* [TASK BRIEF]
Return exactly those lines of the material below that fall between the line holding "- **Dirección:** Compra (Buy)." and the line holding "recibe una confirmación.", inclusive.

*** INFORMATION GIVEN Section Begins ***

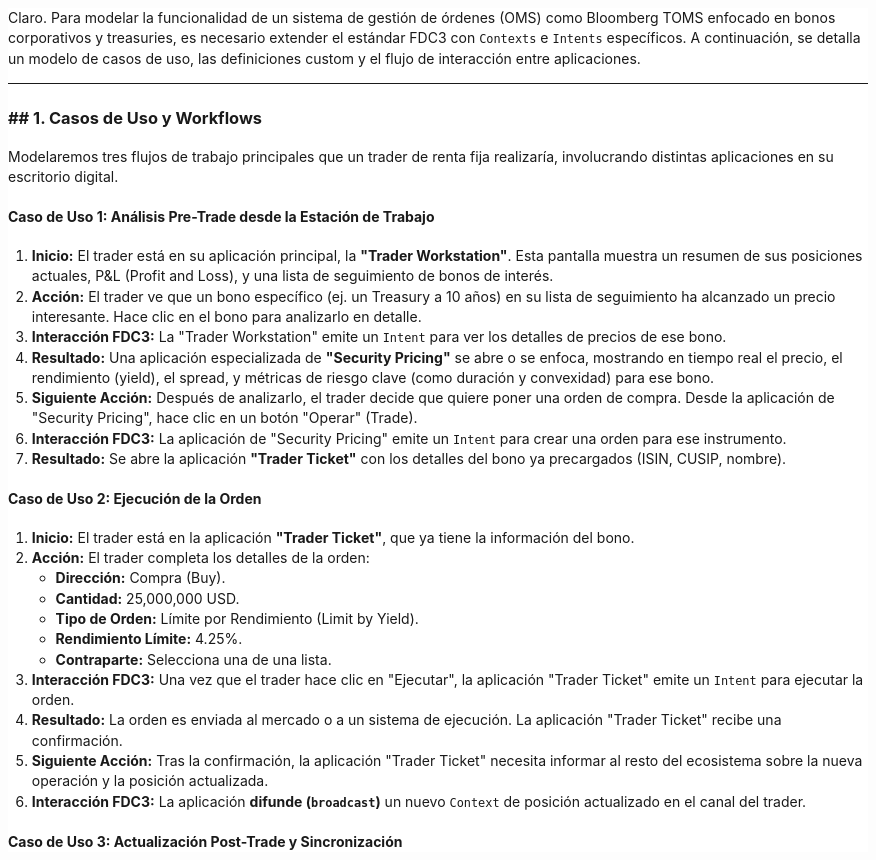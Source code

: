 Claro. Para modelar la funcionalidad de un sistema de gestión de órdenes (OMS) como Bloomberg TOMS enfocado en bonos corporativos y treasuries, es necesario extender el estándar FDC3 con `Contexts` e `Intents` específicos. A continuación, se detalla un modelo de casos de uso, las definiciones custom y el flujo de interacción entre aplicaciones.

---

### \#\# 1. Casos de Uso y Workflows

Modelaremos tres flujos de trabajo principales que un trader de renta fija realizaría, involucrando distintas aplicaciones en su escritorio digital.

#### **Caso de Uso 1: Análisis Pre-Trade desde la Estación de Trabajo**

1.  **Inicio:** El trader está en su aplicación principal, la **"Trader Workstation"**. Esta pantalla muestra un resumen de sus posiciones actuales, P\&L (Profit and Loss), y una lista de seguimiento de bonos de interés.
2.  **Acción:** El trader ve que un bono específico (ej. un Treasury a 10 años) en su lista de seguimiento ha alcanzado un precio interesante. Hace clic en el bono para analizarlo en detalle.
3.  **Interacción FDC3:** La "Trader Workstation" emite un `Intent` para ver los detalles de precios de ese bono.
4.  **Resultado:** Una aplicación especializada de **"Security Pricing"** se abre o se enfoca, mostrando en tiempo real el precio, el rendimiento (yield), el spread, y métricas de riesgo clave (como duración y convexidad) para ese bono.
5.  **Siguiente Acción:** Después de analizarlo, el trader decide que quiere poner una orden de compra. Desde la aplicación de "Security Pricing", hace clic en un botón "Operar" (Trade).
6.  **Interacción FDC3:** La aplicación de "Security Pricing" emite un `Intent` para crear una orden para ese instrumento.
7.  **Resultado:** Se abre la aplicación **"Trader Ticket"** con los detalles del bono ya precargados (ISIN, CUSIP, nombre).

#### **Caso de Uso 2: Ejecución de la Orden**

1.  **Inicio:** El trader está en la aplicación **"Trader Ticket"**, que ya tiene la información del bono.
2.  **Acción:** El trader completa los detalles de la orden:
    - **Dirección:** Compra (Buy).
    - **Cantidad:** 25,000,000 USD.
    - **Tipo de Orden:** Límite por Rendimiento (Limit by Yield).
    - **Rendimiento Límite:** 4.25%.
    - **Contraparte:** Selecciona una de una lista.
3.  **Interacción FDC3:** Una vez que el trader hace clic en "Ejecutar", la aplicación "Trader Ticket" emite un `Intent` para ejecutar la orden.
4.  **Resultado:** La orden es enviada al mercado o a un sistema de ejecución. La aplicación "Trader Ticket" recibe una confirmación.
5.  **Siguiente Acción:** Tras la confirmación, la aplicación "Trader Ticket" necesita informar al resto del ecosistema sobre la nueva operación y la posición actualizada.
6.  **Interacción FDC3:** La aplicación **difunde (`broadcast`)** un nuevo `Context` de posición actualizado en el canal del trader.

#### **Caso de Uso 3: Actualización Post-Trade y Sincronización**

*** INFORMATION GIVEN Section Ends ***
*** INFORMATION GIVEN Section Begins ***

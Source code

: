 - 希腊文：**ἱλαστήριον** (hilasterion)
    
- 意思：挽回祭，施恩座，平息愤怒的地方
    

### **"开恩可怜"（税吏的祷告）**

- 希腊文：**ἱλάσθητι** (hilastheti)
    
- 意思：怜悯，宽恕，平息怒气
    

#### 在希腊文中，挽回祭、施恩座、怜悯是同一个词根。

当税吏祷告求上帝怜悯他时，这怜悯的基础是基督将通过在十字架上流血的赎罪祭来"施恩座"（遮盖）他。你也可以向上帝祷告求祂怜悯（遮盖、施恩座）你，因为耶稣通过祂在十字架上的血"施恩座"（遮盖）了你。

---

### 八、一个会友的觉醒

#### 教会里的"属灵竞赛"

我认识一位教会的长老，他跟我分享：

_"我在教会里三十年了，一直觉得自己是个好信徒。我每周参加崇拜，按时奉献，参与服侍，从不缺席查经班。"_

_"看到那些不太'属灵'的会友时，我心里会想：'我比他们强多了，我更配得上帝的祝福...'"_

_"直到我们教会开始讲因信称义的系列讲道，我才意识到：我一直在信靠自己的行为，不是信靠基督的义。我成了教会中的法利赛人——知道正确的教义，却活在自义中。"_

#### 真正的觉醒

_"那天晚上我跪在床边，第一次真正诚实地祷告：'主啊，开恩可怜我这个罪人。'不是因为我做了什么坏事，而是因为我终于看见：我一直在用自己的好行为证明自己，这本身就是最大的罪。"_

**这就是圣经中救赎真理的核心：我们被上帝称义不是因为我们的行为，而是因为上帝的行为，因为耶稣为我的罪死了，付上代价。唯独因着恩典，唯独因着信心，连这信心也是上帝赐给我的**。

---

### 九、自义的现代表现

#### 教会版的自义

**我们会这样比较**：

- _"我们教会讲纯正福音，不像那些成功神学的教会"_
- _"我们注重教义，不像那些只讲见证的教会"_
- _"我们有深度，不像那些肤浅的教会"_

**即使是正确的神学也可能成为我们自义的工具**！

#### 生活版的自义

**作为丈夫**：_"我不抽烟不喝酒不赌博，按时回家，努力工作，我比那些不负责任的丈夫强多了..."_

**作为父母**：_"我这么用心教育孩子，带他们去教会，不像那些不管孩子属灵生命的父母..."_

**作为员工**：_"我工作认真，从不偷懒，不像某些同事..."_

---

*** INFORMATION GIVEN Section Ends ***

* [COMPLETED EXERCISE]
    - **Dirección:** Compra (Buy).
    - **Cantidad:** 25,000,000 USD.
    - **Tipo de Orden:** Límite por Rendimiento (Limit by Yield).
    - **Rendimiento Límite:** 4.25%.
    - **Contraparte:** Selecciona una de una lista.
3.  **Interacción FDC3:** Una vez que el trader hace clic en "Ejecutar", la aplicación "Trader Ticket" emite un `Intent` para ejecutar la orden.
4.  **Resultado:** La orden es enviada al mercado o a un sistema de ejecución. La aplicación "Trader Ticket" recibe una confirmación.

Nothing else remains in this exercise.